President of the Senate, Ahmad Lawan, and Speaker of House of Representatives, Mr. Femi Gbajabiamila, have been dragged before the Federal High Court, Abuja for their failure to publish details of corruption probes in the National Assembly.
In the suit filed at the weekend by the Socio-Economic Rights and Accountability Project (SERAP), the duo was specifically sued for failure to disclose the number of probes that have resulted in any indictment of suspects and to name such suspects since 1999.
The suit filed on behalf of SERAP by its lawyers, Kolawole Oluwadare and Opeyemi Owolabi, followed a recent public hearing by the National Assembly on corruption allegations in ministries, departments and agencies, including the Niger Delta Development Commission (NDDC) and Nigeria Social Insurance Trust Fund (NSITF).
SERAP said reports of public hearings and corruption probes by the National Assembly had been kept secret, and the allegations unresolved.
According to the court papers, the plaintiff wants an order of mandamus to direct and compel Lawan and Gbajabiamila to send all reports of completed public hearings and corruption probes to appropriate anti-corruption agencies to consider if there is sufficient admissible evidence to pursue prosecution.
SERAP is also seeking an order for leave to apply for judicial review and an order of mandamus to direct and/or compel Lawan and Gbajabiamila to widely publish all reports of completed public hearings and corruption probes by the Senate and the House of Representatives and to disclose the number and names of any indicted suspects since 1999.
Also, the plaintiff is asking for “an order of mandamus to direct and compel Lawan and Gbajabiamila to sponsor a resolution to stop lawmakers from directly getting involved in the execution of projects by MDAs, and to ensure the proper and effective exercise of their oversight functions over corruption allegations, including in the NDDC and NSITF.”
The suit followed SERAP’s Freedom of Information (FoI) requests dated July 25, 2020, in which the group stated that “The most effective way to deter corruption is to make the cost of engaging in these types of acts higher than the rewards.
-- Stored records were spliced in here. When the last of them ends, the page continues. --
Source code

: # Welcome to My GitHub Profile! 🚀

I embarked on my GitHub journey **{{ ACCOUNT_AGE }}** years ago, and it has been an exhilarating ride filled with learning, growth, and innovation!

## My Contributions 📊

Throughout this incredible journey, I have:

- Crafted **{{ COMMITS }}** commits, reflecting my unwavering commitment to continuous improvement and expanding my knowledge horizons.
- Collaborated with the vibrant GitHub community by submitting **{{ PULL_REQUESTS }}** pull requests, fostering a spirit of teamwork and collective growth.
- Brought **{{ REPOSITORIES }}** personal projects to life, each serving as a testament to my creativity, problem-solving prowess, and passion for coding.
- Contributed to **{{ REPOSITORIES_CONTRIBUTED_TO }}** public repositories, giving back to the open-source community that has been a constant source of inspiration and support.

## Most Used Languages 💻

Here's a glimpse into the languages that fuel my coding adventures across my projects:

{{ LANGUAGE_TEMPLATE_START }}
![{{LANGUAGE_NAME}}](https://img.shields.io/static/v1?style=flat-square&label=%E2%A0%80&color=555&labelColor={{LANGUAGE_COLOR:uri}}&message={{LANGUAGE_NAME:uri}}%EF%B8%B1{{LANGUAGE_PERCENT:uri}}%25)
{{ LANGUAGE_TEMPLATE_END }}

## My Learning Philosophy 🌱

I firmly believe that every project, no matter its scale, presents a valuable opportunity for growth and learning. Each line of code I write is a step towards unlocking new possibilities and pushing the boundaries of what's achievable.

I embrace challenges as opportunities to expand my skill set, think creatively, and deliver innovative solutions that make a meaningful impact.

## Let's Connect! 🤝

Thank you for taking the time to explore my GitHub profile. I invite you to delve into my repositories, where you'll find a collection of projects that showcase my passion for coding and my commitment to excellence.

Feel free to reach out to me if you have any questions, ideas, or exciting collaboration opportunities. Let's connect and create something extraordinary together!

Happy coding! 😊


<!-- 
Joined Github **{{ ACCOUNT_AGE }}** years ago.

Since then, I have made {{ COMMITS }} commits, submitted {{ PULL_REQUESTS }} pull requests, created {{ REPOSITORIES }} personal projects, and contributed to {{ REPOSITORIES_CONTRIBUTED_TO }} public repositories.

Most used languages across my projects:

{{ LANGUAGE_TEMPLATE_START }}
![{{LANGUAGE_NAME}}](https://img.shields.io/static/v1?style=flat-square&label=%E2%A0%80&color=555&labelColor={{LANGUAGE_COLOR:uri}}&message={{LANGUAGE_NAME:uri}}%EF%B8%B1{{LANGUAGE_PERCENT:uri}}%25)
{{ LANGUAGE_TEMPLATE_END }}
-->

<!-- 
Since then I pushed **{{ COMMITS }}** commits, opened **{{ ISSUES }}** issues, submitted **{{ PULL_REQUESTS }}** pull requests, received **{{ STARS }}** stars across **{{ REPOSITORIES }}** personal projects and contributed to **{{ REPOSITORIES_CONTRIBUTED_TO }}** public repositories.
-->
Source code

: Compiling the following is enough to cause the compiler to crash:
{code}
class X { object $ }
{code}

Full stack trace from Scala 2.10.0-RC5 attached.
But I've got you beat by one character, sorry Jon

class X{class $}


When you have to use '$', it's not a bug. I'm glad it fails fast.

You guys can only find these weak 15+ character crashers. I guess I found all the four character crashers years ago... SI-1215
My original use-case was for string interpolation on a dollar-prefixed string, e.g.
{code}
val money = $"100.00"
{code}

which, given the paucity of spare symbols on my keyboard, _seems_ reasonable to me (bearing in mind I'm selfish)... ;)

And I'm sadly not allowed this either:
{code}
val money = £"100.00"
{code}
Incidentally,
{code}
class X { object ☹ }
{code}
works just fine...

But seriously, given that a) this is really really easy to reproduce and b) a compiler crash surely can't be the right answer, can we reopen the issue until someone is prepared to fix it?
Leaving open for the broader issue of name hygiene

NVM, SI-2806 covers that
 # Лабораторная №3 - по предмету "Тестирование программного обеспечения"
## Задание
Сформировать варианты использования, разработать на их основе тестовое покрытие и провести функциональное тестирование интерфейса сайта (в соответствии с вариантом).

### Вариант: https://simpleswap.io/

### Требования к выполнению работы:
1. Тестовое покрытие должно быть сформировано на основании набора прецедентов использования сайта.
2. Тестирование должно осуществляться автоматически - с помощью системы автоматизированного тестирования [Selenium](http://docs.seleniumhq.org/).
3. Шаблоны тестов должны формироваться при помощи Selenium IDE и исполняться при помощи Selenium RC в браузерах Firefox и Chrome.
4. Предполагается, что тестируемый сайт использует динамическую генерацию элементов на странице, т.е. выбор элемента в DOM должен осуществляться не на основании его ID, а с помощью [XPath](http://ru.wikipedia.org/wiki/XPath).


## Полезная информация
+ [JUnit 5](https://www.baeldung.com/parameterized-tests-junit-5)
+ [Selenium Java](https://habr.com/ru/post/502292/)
This end can only be accomplished by making public the reports and pursuing public accountability for corrupt acts.”
According to the plaintiff, granting the reliefs sought would bolster public trust and confidence in the lawmakers’ oversight functions, and dispel the perception that many of the hearings and probes are politically-motivated and serve a personal interest, rather than the general public interests.
No date has been fixed for the hearing of the suit.